Şam rejimi, uyarılara rağmen gerilimi azaltma mutabakatını takmayıp İdlib’e saldırılarını arttırdı. Bir gazeteci de bunun arkasında, Rusya ile CHP’nin iç siyasetimizi dizayna dönük bir ortak komplosu ve Ankara’ya bir mülteci şantajı olup olmadığını soruyor.
Cumhurbaşkanı, CHP ile Rusya’nın kafa kafaya verip AK Parti’yi nasıl alt ederiz, mültecileri üstüne salarak nasıl köşeye sıkıştırırız diye bir komplo kurduğu, bir şantaj planladığı şeklindeki dahiyane kısma pek yüz vermiyor. Ama o kapıyı kapatmıyor da. Şimdilik “Bunu şantaj olarak nitelemeyelim. Aylar geçtikçe göreceğiz” diyor.

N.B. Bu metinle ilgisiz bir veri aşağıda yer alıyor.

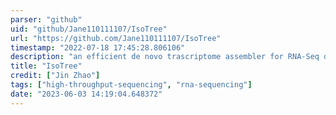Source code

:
 ```yaml
---
parser: "github"
uid: "github/Jane110111107/IsoTree"
url: "https://github.com/Jane110111107/IsoTree"
timestamp: "2022-07-18 17:45:28.806106"
description: "an efficient de novo trascriptome assembler for RNA-Seq data. It can assemble transcripts from RNA-Seq reads (in fasta format). Unlike most of de novo assembly methods that build de Bruijn graph or splicing graph by connecting k-mers which are sets of overlapping substrings generated from reads, IsoTree constructs splicing graph by connecting reads directly. For each splicing graph, IsoTree applies an iterative scheme of …"
title: "IsoTree"
credit: ["Jin Zhao"]
tags: ["high-throughput-sequencing", "rna-sequencing"]
date: "2023-06-03 14:19:04.648372"
---
```

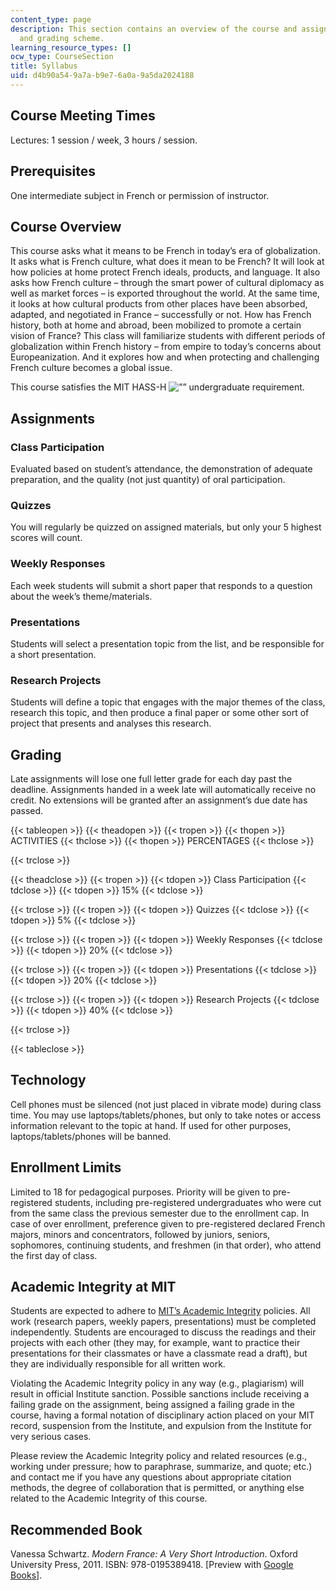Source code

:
 ```yaml
---
content_type: page
description: This section contains an overview of the course and assignments, requirements,
  and grading scheme.
learning_resource_types: []
ocw_type: CourseSection
title: Syllabus
uid: d4b90a54-9a7a-b9e7-6a0a-9a5da2024188
---
```


Course Meeting Times
--------------------

Lectures: 1 session / week, 3 hours / session.

Prerequisites
-------------

One intermediate subject in French or permission of instructor.

Course Overview
---------------

This course asks what it means to be French in today’s era of globalization. It asks what is French culture, what does it mean to be French? It will look at how policies at home protect French ideals, products, and language. It also asks how French culture – through the smart power of cultural diplomacy as well as market forces – is exported throughout the world. At the same time, it looks at how cultural products from other places have been absorbed, adapted, and negotiated in France – successfully or not. How has French history, both at home and abroad, been mobilized to promote a certain vision of France? This class will familiarize students with different periods of globalization within French history – from empire to today’s concerns about Europeanization. And it explores how and when protecting and challenging French culture becomes a global issue.

This course satisfies the MIT HASS-H ![””](/images/educator/icon-question-hass-h.png) undergraduate requirement.

Assignments
-----------

### Class Participation

Evaluated based on student’s attendance, the demonstration of adequate preparation, and the quality (not just quantity) of oral participation.

### Quizzes

You will regularly be quizzed on assigned materials, but only your 5 highest scores will count.

### Weekly Responses

Each week students will submit a short paper that responds to a question about the week’s theme/materials.

### Presentations

Students will select a presentation topic from the list, and be responsible for a short presentation.

### Research Projects

Students will define a topic that engages with the major themes of the class, research this topic, and then produce a final paper or some other sort of project that presents and analyses this research.

Grading
-------

Late assignments will lose one full letter grade for each day past the deadline. Assignments handed in a week late will automatically receive no credit. No extensions will be granted after an assignment’s due date has passed.

{{< tableopen >}}
{{< theadopen >}}
{{< tropen >}}
{{< thopen >}}
ACTIVITIES
{{< thclose >}}
{{< thopen >}}
PERCENTAGES
{{< thclose >}}

{{< trclose >}}

{{< theadclose >}}
{{< tropen >}}
{{< tdopen >}}
Class Participation
{{< tdclose >}}
{{< tdopen >}}
15%
{{< tdclose >}}

{{< trclose >}}
{{< tropen >}}
{{< tdopen >}}
Quizzes
{{< tdclose >}}
{{< tdopen >}}
5%
{{< tdclose >}}

{{< trclose >}}
{{< tropen >}}
{{< tdopen >}}
Weekly Responses
{{< tdclose >}}
{{< tdopen >}}
20%
{{< tdclose >}}

{{< trclose >}}
{{< tropen >}}
{{< tdopen >}}
Presentations
{{< tdclose >}}
{{< tdopen >}}
20%
{{< tdclose >}}

{{< trclose >}}
{{< tropen >}}
{{< tdopen >}}
Research Projects
{{< tdclose >}}
{{< tdopen >}}
40%
{{< tdclose >}}

{{< trclose >}}

{{< tableclose >}}

Technology
----------

Cell phones must be silenced (not just placed in vibrate mode) during class time. You may use laptops/tablets/phones, but only to take notes or access information relevant to the topic at hand. If used for other purposes, laptops/tablets/phones will be banned.

Enrollment Limits
-----------------

Limited to 18 for pedagogical purposes. Priority will be given to pre-registered students, including pre-registered undergraduates who were cut from the same class the previous semester due to the enrollment cap. In case of over enrollment, preference given to pre-registered declared French majors, minors and concentrators, followed by juniors, seniors, sophomores, continuing students, and freshmen (in that order), who attend the first day of class.

Academic Integrity at MIT
-------------------------

Students are expected to adhere to [MIT’s Academic Integrity](http://integrity.mit.edu) policies. All work (research papers, weekly papers, presentations) must be completed independently. Students are encouraged to discuss the readings and their projects with each other (they may, for example, want to practice their presentations for their classmates or have a classmate read a draft), but they are individually responsible for all written work.

Violating the Academic Integrity policy in any way (e.g., plagiarism) will result in official Institute sanction. Possible sanctions include receiving a failing grade on the assignment, being assigned a failing grade in the course, having a formal notation of disciplinary action placed on your MIT record, suspension from the Institute, and expulsion from the Institute for very serious cases.

Please review the Academic Integrity policy and related resources (e.g., working under pressure; how to paraphrase, summarize, and quote; etc.) and contact me if you have any questions about appropriate citation methods, the degree of collaboration that is permitted, or anything else related to the Academic Integrity of this course.

Recommended Book
----------------

Vanessa Schwartz. _Modern France: A Very Short Introduction_. Oxford University Press, 2011. ISBN: 978-0195389418. \[Preview with [Google Books](https://books.google.com/books?id=BgazcbT50owC&printsec=frontcover&source=gbs_ge_summary_r&cad=0#v=onepage&q&f=false)\].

Yalnız, Ruslara karşı tepkisini şöyle sertleştiriyor: “Şu an itibarıyla maalesef Rusya Astana’ya da Soçi’ye de sadık değil. Bunlara biz bir yere kadar sabrederiz, sabrettik ama ondan sonra da biz göbeğimizi keseriz. Bu konuda Rusya da eğer biz birbirimize sadık ortaklar isek, tavrını belli edecek. Ya Suriye ile olan süreci farklı yürütecek ya da Türkiye ile olan süreci farklı yürütecek, bunun başka yolu yok.”
İlk kez Rusya’ya; “Ya Esad’a söylenmesi gerekeni siz söylersiniz, ya biz gereğini yaparız” resti çekiyor Cumhurbaşkanı.
“Şu anda Astana süreci diye bir şey kalmadı”ğını da ilan ediyor.
Rusya’nın önünde iki seçenek var: Ya dostu Esad ya Astana ortağı Türkiye! Birinden biri!
Peki ya ABD gibi Rusya da, Ankara’nın tüm bastırmalarına rağmen bir seçim yapmaya direnir, ikisinden de vazgeçmezse?